In the central area though, we did come across some gems. Really old decorative items, ashtrays, figurines, glasses, ceramics, records and what not. Oh and books. Beautiful hardbound, gold embossed, yellow paged, dog- eared books. I ran my fingers over the spines, lovingly, longingly as I watched a man, who was as old as the books, putting them into neat piles as soon as a customer was done messing them up. I bought a few trinkets and realised bargaining here was the complete opposite of what it had been in Paris. In Paris, the wrinkly, cheerful old chaps offered you a discount or a freebie without you asking for one, and here, the hard-nosed mistrusting wiley old chaps refused to budge even on something they knew they were overcharging you for.

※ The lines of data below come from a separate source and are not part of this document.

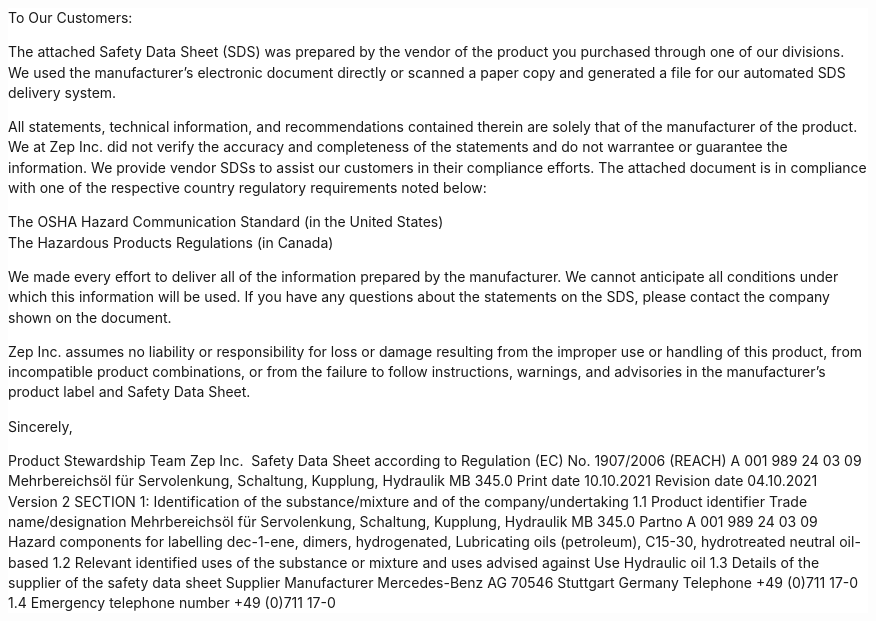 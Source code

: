  
 
 
 
 
 
 
 
 
 
 
 
To Our Customers: 
 
The attached Safety Data Sheet (SDS) was prepared by the vendor of the product you purchased 
through one of our divisions. We used the manufacturer’s electronic document directly or scanned 
a paper copy and generated a file for our automated SDS delivery system. 
 
All statements, technical information, and recommendations contained therein are solely that of 
the manufacturer of the product. We at Zep Inc. did not verify the accuracy and completeness of 
the statements and do not warrantee or guarantee the information. We provide vendor SDSs to 
assist our customers in their compliance efforts.  The attached document is in compliance with one 
of the respective country regulatory requirements noted below: 
 
The OSHA Hazard Communication Standard (in the United States)  
The Hazardous Products Regulations (in Canada) 
 
We made every effort to deliver all of the information prepared by the manufacturer. We cannot 
anticipate all conditions under which this information will be used. If you have any questions about 
the statements on the SDS, please contact the company shown on the document. 
 
Zep Inc. assumes no liability or responsibility for loss or damage resulting from the improper use 
or handling of this product, from incompatible product combinations, or from the failure to follow 
instructions, warnings, and advisories in the manufacturer’s product label and Safety Data Sheet. 
 
Sincerely, 
 
Product Stewardship Team 
Zep Inc. 
Safety Data Sheet according to Regulation (EC) No.
1907/2006 (REACH)
A 001 989 24 03 09 Mehrbereichsöl für Servolenkung,
Schaltung, Kupplung, Hydraulik MB 345.0
Print date
10.10.2021
Revision date
04.10.2021
Version
2
SECTION 1: Identification of the substance/mixture and of the company/undertaking
1.1 Product identifier
Trade name/designation
Mehrbereichsöl für Servolenkung, Schaltung, Kupplung, Hydraulik MB
345.0
Partno
A 001 989 24 03 09
Hazard components for labelling
dec-1-ene, dimers, hydrogenated, Lubricating oils (petroleum), C15-30, hydrotreated neutral oil-based
1.2 Relevant identified uses of the substance or mixture and uses advised against
Use
Hydraulic oil
1.3 Details of the supplier of the safety data sheet
Supplier
Manufacturer
Mercedes-Benz AG
70546 Stuttgart
Germany
Telephone +49 (0)711 17-0
1.4 Emergency telephone number
+49 (0)711 17-0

We roamed about for a while, and left the market, only to discover we pretty much had the entire day free (since we’d expected the market to take all day). While looking around the few shops that had opened, we saw some serious antique buyers, here to pick up the good stuff (usually stored at the back of these warehouses and reserved for such good homes) and we noticed an old man, sharp, charming, very wealthy, as he sat outside one of the stores, with his beautifully ornate horn walking stick, that had a secret compartment where he kept his tobacco. Done with the unabashed gawking, we then strolled about hunting for food. None. The area is pretty desolate, and is probably full of retirees from the looks of the crowd, which means fewer restaurants and cafes (or practically none at all). Talking to the locals here was a bit tougher than usual, since none of them understood a word of English, and most certainly didn’t get our broken attempts at Catalan.
I’m still glad I went to the Mercat del Encants though and rummaged around a bit, but I wouldn’t set aside an entire day for it. I still came away with some stories inspired by the objects I saw (most of them created by my in my own head) but then that’s me, I don’t know how Charles would have felt about it if it hadn’t been such a delight to photograph. He has a much deeper understanding when it comes to identifying the era or style of a certain antique and therefore, its significance or lack thereof.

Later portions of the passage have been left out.